Assigned task: From first line to last, copy the listing exactly and omit its pictures.

Material supplied:
Content starts

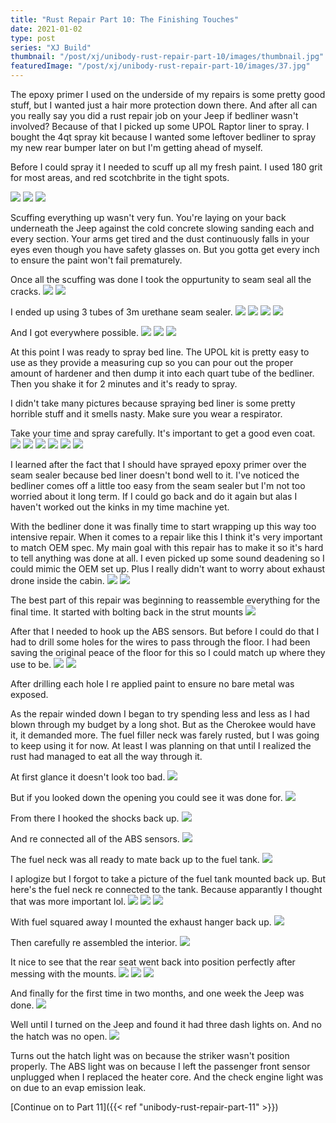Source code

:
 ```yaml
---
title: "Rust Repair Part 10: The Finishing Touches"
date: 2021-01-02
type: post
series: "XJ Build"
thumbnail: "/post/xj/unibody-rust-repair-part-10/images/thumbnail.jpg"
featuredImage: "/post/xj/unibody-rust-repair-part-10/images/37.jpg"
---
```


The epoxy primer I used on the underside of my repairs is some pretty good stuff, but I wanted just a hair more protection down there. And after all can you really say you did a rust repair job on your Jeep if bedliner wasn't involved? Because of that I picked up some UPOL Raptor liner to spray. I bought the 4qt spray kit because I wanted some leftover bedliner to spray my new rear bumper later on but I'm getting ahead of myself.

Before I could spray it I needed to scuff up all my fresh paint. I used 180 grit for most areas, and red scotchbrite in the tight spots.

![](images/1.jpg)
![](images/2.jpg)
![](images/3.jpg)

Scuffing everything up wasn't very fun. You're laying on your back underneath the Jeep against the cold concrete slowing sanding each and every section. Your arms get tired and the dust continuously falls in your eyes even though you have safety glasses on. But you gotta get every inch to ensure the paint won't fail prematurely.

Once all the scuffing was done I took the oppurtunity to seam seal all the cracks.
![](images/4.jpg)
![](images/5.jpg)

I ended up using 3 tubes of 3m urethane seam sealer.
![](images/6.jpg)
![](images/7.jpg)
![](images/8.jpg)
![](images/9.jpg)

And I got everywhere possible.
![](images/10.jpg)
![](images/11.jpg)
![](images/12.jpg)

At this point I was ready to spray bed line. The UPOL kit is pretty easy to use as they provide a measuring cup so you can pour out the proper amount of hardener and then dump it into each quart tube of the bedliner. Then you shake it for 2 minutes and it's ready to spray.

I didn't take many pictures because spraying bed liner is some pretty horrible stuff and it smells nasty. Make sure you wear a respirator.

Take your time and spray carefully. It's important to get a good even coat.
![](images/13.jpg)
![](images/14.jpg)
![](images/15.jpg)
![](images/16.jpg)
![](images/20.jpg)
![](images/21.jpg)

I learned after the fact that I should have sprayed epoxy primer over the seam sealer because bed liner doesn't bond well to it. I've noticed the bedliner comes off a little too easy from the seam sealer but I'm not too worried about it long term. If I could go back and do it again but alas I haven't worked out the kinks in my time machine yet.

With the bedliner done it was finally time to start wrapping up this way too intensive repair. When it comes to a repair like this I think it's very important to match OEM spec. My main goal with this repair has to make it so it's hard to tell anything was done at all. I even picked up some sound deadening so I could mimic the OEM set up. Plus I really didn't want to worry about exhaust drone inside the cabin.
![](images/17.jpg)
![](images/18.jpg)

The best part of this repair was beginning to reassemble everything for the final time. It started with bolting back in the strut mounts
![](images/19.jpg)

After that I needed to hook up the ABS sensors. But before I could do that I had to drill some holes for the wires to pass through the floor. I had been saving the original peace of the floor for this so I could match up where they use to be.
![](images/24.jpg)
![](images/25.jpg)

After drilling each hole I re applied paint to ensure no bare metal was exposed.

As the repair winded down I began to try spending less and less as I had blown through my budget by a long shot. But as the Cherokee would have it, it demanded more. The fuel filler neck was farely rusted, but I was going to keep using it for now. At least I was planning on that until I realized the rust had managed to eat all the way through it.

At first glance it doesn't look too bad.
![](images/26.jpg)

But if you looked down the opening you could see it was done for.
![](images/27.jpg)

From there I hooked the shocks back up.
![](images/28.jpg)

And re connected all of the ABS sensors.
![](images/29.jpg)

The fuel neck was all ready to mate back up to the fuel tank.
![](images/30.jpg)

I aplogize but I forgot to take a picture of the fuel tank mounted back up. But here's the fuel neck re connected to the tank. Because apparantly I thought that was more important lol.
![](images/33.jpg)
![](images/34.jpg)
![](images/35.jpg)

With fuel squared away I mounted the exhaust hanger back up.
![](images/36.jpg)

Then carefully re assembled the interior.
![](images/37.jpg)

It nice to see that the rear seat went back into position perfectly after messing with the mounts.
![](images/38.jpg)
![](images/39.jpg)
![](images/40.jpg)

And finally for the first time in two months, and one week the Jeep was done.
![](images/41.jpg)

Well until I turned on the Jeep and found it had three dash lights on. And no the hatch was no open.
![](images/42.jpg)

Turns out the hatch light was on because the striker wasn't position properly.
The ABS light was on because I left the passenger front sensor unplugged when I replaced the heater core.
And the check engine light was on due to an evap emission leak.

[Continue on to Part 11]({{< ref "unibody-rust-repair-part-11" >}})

Content ends

Your response:
Source code

:
 ```yaml
---
title: "Rust Repair Part 10: The Finishing Touches"
date: 2021-01-02
type: post
series: "XJ Build"
thumbnail: "/post/xj/unibody-rust-repair-part-10/images/thumbnail.jpg"
featuredImage: "/post/xj/unibody-rust-repair-part-10/images/37.jpg"
---
```


The epoxy primer I used on the underside of my repairs is some pretty good stuff, but I wanted just a hair more protection down there. And after all can you really say you did a rust repair job on your Jeep if bedliner wasn't involved? Because of that I picked up some UPOL Raptor liner to spray. I bought the 4qt spray kit because I wanted some leftover bedliner to spray my new rear bumper later on but I'm getting ahead of myself.

Before I could spray it I needed to scuff up all my fresh paint. I used 180 grit for most areas, and red scotchbrite in the tight spots.

![](images/1.jpg)
![](images/2.jpg)
![](images/3.jpg)

Scuffing everything up wasn't very fun. You're laying on your back underneath the Jeep against the cold concrete slowing sanding each and every section. Your arms get tired and the dust continuously falls in your eyes even though you have safety glasses on. But you gotta get every inch to ensure the paint won't fail prematurely.

Once all the scuffing was done I took the oppurtunity to seam seal all the cracks.
![](images/4.jpg)
![](images/5.jpg)

I ended up using 3 tubes of 3m urethane seam sealer.
![](images/6.jpg)
![](images/7.jpg)
![](images/8.jpg)
![](images/9.jpg)

And I got everywhere possible.
![](images/10.jpg)
![](images/11.jpg)
![](images/12.jpg)

At this point I was ready to spray bed line. The UPOL kit is pretty easy to use as they provide a measuring cup so you can pour out the proper amount of hardener and then dump it into each quart tube of the bedliner. Then you shake it for 2 minutes and it's ready to spray.

I didn't take many pictures because spraying bed liner is some pretty horrible stuff and it smells nasty. Make sure you wear a respirator.

Take your time and spray carefully. It's important to get a good even coat.
![](images/13.jpg)
![](images/14.jpg)
![](images/15.jpg)
![](images/16.jpg)
![](images/20.jpg)
![](images/21.jpg)

I learned after the fact that I should have sprayed epoxy primer over the seam sealer because bed liner doesn't bond well to it. I've noticed the bedliner comes off a little too easy from the seam sealer but I'm not too worried about it long term. If I could go back and do it again but alas I haven't worked out the kinks in my time machine yet.

With the bedliner done it was finally time to start wrapping up this way too intensive repair. When it comes to a repair like this I think it's very important to match OEM spec. My main goal with this repair has to make it so it's hard to tell anything was done at all. I even picked up some sound deadening so I could mimic the OEM set up. Plus I really didn't want to worry about exhaust drone inside the cabin.
![](images/17.jpg)
![](images/18.jpg)

The best part of this repair was beginning to reassemble everything for the final time. It started with bolting back in the strut mounts
![](images/19.jpg)

After that I needed to hook up the ABS sensors. But before I could do that I had to drill some holes for the wires to pass through the floor. I had been saving the original peace of the floor for this so I could match up where they use to be.
![](images/24.jpg)
![](images/25.jpg)

After drilling each hole I re applied paint to ensure no bare metal was exposed.

As the repair winded down I began to try spending less and less as I had blown through my budget by a long shot. But as the Cherokee would have it, it demanded more. The fuel filler neck was farely rusted, but I was going to keep using it for now. At least I was planning on that until I realized the rust had managed to eat all the way through it.

At first glance it doesn't look too bad.
![](images/26.jpg)

But if you looked down the opening you could see it was done for.
![](images/27.jpg)

From there I hooked the shocks back up.
![](images/28.jpg)

And re connected all of the ABS sensors.
![](images/29.jpg)

The fuel neck was all ready to mate back up to the fuel tank.
![](images/30.jpg)

I aplogize but I forgot to take a picture of the fuel tank mounted back up. But here's the fuel neck re connected to the tank. Because apparantly I thought that was more important lol.
![](images/33.jpg)
![](images/34.jpg)
![](images/35.jpg)

With fuel squared away I mounted the exhaust hanger back up.
![](images/36.jpg)

Then carefully re assembled the interior.
![](images/37.jpg)

It nice to see that the rear seat went back into position perfectly after messing with the mounts.
![](images/38.jpg)
![](images/39.jpg)
![](images/40.jpg)

And finally for the first time in two months, and one week the Jeep was done.
![](images/41.jpg)

Well until I turned on the Jeep and found it had three dash lights on. And no the hatch was no open.
![](images/42.jpg)

Turns out the hatch light was on because the striker wasn't position properly.
The ABS light was on because I left the passenger front sensor unplugged when I replaced the heater core.
And the check engine light was on due to an evap emission leak.

[Continue on to Part 11]({{< ref "unibody-rust-repair-part-11" >}})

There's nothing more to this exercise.